I'll admit to being a relative latecomer to the alt-country scene, though my inner twang had been fighting to get out for years. My formative insurgent country experiences came with Son Volt and Wilco, not Uncle Tupelo. By the time I really started dropping cash money on this new wave of country,

the genre already had a slew of names and, soon afterwards, its own cozy niche in the summer-festival circuit.

And I'll admit to a certain naive surprise when "alt-country" became the target of the same genre-conscious derision as "punk rock" and "electronica" -- perhaps for no other reason than someone had bothered to name it. A shiny new label, a deluge of press, my unrealistic desire for something "authentic" and untarnished -- all of the sudden, this music that sent down tap roots into the core of American music began to seem hollow and manufactured. For a while I stopped listening. That's when I picked up the banjo.


Last Summer, Chicago's Old Town School of Folk Music put billboards at several El stations announcing its move to a new headquarters not far from my apartment. The featured performer on those signs looked 90s indie rock, not 60s urban folk. He was playing the banjo.

That settled it. I had never been a musician, and thought I never would. My last performance experience came at age seven, when I got tossed from a xylophone class because the teacher said I "had no talent." But here was a place that somehow understood there was a place for traditional instruments in the modern world, even if that place would never again be on the radio waves or the CD section at Best Buy. How could I not give it a try?

The person in the picture is Eric Johnson, a guitar and banjo instructor at the school who, as fate would have it, became my teacher. He's the first one I heard mention "punk rock banjo."

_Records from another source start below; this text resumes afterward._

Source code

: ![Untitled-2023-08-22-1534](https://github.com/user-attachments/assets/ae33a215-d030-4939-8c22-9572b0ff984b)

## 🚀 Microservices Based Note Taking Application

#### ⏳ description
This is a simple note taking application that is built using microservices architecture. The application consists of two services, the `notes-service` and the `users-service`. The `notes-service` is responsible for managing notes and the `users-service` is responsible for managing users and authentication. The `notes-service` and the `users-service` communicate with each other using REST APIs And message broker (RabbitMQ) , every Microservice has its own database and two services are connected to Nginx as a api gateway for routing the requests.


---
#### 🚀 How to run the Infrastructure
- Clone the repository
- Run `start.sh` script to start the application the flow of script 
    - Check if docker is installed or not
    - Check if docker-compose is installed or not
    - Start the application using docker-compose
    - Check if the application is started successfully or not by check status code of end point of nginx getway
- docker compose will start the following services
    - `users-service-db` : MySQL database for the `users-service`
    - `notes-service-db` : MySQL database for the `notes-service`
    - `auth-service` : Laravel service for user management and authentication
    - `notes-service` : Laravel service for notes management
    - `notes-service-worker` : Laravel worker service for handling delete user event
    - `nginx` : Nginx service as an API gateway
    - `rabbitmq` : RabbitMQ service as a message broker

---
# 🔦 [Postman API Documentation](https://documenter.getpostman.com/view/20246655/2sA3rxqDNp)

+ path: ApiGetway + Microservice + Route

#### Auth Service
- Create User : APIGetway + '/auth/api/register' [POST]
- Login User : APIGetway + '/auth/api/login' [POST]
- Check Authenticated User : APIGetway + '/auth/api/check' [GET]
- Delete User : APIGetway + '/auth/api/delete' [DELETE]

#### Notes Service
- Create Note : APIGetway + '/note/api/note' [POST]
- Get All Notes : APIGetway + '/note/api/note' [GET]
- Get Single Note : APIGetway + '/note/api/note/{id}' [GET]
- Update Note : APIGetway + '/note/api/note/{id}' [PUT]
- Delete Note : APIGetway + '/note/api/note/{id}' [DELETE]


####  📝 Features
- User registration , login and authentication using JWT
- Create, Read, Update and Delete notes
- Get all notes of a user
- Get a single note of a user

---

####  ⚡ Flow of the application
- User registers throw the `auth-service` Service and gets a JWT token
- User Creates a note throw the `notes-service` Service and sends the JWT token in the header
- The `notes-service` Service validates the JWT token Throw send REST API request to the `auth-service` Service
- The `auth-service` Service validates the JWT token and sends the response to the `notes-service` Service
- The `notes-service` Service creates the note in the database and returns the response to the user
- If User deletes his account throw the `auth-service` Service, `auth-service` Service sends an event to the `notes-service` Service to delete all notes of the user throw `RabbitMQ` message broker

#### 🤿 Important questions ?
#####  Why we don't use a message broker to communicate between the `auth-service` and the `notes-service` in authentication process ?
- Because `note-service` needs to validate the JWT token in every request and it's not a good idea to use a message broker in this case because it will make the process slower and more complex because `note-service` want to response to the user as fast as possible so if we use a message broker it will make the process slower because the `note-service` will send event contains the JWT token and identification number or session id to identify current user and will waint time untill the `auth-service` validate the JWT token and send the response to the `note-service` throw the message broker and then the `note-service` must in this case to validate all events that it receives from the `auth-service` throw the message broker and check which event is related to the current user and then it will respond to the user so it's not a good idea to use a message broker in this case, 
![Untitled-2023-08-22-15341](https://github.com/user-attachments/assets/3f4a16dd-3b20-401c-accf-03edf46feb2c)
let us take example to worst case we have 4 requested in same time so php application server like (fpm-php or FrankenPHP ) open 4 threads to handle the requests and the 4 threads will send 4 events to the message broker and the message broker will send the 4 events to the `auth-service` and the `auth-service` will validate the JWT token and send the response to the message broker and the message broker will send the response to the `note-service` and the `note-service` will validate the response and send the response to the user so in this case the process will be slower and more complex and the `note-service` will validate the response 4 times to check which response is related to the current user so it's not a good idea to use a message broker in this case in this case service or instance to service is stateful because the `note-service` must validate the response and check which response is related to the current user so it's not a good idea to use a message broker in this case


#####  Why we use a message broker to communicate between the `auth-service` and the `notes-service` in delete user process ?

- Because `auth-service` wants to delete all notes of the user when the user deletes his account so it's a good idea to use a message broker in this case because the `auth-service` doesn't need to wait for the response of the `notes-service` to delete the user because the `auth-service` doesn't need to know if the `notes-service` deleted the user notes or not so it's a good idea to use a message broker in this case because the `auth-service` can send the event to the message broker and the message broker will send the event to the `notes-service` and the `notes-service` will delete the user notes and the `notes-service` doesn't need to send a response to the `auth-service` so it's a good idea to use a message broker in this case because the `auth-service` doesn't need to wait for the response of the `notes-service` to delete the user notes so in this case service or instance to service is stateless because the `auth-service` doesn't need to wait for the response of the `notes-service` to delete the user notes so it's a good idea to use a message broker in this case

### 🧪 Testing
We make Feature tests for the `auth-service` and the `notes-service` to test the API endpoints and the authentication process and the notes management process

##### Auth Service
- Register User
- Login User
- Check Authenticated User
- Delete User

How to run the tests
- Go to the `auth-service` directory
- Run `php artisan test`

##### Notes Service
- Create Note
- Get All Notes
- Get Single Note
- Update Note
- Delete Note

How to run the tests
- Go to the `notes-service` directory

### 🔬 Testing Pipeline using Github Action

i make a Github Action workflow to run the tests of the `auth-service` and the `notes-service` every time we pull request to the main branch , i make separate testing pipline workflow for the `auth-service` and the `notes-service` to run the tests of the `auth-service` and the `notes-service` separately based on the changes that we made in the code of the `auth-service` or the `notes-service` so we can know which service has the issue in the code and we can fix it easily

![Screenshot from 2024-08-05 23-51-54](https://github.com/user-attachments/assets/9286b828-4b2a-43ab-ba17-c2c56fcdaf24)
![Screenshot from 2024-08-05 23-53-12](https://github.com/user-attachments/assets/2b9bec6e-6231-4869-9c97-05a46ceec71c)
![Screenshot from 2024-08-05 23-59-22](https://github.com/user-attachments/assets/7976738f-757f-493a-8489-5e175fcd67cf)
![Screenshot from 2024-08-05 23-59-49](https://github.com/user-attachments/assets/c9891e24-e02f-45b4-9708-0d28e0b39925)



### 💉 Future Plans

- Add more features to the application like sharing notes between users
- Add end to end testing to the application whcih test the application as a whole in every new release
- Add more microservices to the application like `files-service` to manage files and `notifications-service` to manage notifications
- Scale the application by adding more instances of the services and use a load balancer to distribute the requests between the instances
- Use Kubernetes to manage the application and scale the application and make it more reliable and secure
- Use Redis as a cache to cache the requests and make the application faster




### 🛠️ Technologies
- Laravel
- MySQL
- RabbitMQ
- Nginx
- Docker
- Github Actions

Johnson also came upon traditional music after a detour through insurgent country. "I wouldn't have discovered old-time music if it hadn't been for Uncle Tupelo," he said. After listening to a range of "No Depression" bands, Johnson said, he "ended up going backwards from there," discovering in old-time music a "real universal quality" that was inviting and accessible, even for someone accustomed to 90s indie rock.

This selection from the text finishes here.